## [What the exercise asks]
Restate word for word the line with "Listing Count Year-Over-Year" and the rest of the listing after it, ending at the final line, and include nothing else.

## [Records for the exercise]

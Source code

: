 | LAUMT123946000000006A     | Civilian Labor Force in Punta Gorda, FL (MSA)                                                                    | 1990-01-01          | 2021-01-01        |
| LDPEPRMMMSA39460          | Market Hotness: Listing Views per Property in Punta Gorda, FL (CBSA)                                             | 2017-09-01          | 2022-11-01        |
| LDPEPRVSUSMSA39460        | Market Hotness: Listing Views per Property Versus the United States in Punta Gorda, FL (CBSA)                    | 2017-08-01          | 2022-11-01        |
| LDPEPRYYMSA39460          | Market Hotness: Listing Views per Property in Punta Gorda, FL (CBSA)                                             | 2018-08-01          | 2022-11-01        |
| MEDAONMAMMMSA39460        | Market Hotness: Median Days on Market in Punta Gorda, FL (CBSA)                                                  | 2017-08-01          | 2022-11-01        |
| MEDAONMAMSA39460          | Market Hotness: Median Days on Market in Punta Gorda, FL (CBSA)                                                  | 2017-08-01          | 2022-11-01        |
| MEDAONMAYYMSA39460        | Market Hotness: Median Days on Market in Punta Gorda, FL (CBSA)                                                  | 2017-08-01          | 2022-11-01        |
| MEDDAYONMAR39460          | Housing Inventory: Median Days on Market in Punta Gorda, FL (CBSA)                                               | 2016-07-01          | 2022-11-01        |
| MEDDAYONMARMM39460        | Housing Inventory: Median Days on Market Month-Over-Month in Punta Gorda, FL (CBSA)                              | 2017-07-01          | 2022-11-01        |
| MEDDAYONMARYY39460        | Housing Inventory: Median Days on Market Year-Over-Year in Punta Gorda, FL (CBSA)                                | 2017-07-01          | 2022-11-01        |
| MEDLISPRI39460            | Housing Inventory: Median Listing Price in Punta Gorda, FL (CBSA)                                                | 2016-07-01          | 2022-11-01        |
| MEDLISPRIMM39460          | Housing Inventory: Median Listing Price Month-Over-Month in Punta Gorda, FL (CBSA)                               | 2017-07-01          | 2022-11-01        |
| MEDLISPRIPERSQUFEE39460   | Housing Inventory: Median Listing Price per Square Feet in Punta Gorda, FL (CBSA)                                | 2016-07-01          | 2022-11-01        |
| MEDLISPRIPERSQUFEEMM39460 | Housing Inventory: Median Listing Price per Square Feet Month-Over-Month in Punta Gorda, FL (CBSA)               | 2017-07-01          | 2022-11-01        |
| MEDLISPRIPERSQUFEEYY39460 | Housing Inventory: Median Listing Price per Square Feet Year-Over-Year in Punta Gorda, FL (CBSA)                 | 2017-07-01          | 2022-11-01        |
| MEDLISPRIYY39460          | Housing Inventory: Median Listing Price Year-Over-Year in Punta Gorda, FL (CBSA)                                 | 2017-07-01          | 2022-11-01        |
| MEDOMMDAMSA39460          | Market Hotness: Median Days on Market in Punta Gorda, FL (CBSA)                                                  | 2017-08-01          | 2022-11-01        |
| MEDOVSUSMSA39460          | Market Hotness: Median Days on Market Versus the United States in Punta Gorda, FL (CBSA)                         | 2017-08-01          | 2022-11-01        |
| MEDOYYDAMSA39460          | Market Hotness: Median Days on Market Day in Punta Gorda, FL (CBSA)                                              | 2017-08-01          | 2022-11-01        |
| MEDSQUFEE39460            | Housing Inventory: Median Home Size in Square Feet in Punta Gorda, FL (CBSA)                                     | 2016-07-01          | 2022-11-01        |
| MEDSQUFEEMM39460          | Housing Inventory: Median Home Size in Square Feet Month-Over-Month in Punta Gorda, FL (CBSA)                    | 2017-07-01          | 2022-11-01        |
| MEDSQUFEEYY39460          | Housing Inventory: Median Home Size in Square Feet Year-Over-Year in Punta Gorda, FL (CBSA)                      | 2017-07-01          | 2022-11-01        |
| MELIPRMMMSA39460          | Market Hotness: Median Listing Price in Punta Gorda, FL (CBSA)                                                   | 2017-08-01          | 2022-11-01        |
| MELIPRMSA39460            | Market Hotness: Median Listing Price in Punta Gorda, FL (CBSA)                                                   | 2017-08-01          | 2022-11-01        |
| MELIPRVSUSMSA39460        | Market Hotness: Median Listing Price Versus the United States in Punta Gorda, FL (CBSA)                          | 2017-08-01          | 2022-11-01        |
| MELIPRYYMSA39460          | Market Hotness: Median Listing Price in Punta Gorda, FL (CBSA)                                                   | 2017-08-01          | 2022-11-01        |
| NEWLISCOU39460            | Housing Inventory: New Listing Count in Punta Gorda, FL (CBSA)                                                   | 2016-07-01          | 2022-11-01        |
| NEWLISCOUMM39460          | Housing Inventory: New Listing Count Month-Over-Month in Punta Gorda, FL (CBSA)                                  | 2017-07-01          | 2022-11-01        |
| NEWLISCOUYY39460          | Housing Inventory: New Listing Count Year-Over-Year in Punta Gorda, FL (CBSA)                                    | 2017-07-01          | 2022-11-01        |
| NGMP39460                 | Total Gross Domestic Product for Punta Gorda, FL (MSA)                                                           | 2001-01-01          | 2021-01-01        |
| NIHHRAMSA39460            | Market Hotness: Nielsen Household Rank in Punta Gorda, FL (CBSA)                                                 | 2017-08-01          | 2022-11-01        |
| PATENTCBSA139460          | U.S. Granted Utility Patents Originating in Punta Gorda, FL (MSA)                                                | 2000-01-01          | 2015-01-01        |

## [Task answer]
| NEWLISCOUYY39460          | Housing Inventory: New Listing Count Year-Over-Year in Punta Gorda, FL (CBSA)                                    | 2017-07-01          | 2022-11-01        |
| NGMP39460                 | Total Gross Domestic Product for Punta Gorda, FL (MSA)                                                           | 2001-01-01          | 2021-01-01        |
| NIHHRAMSA39460            | Market Hotness: Nielsen Household Rank in Punta Gorda, FL (CBSA)                                                 | 2017-08-01          | 2022-11-01        |
| PATENTCBSA139460          | U.S. Granted Utility Patents Originating in Punta Gorda, FL (MSA)                                                | 2000-01-01          | 2015-01-01        |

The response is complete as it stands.